*** Opening DATA SHOWN ***

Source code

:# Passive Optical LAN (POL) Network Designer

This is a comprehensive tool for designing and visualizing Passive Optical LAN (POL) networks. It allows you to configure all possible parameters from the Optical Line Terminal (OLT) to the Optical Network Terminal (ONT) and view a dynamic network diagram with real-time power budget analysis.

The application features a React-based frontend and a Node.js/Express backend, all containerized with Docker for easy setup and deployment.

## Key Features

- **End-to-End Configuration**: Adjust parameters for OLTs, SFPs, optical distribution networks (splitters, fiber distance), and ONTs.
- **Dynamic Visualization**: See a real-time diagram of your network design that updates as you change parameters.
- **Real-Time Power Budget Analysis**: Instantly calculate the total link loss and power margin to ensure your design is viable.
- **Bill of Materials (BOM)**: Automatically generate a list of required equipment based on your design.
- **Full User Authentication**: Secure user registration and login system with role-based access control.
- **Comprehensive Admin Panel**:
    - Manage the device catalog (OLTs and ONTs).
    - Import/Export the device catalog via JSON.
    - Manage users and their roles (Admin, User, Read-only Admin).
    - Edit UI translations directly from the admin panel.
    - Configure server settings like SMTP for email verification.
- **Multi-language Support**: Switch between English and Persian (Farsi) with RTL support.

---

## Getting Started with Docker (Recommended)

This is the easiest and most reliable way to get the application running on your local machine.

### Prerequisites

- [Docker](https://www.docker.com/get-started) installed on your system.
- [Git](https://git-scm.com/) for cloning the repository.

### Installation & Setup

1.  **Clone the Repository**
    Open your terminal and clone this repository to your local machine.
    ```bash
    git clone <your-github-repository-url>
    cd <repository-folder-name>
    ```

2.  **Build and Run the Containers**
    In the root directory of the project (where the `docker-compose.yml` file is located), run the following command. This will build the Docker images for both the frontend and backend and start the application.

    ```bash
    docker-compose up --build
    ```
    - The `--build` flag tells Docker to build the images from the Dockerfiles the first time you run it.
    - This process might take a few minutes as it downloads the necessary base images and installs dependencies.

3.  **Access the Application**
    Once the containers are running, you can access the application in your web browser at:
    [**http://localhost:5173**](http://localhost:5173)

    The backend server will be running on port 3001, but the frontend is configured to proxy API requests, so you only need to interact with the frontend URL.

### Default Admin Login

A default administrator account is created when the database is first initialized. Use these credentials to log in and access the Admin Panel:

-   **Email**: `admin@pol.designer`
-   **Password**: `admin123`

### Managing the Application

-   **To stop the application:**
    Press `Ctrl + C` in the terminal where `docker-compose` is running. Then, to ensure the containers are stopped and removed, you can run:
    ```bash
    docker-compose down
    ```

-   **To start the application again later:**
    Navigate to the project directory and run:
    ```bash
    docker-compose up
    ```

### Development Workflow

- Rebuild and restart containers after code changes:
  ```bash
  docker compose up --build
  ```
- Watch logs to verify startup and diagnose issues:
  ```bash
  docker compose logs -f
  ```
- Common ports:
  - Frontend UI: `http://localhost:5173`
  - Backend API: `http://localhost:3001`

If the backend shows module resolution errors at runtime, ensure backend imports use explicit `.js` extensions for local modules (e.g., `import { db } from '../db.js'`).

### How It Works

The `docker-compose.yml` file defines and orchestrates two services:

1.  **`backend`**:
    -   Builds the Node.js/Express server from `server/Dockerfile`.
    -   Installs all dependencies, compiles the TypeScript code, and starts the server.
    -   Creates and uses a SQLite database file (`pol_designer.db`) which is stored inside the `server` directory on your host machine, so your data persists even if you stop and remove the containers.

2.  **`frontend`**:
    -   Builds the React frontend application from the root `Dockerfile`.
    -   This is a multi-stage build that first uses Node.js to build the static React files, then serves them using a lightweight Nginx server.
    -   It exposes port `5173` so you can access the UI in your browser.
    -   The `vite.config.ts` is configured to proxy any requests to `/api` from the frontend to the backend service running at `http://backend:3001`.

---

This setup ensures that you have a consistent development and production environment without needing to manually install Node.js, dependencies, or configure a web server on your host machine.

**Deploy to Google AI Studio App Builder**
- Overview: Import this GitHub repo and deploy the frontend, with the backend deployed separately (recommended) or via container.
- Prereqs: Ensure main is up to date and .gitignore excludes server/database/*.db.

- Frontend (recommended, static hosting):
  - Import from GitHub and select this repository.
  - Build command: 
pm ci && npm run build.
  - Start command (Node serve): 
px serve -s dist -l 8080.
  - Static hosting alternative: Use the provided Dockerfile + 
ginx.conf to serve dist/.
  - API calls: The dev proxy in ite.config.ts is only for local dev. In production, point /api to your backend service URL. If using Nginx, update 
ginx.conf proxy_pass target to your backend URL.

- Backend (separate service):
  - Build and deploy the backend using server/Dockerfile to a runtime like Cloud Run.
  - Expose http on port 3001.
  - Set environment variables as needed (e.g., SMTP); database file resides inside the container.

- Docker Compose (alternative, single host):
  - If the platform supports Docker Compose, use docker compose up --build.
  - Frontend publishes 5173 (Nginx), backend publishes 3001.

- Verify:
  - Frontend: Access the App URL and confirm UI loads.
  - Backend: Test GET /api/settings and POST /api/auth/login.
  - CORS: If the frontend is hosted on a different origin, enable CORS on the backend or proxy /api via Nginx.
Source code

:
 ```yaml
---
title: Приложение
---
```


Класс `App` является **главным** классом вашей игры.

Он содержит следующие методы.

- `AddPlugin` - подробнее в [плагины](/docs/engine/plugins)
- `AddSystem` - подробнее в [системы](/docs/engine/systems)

*** Closing DATA SHOWN ***

REQUIRED ACTION: In the records above, collect each line with "directory".

SOLUTION TO THIS EXERCISE:
    In the root directory of the project (where the `docker-compose.yml` file is located), run the following command. This will build the Docker images for both the frontend and backend and start the application.
    Navigate to the project directory and run:
    -   Creates and uses a SQLite database file (`pol_designer.db`) which is stored inside the `server` directory on your host machine, so your data persists even if you stop and remove the containers.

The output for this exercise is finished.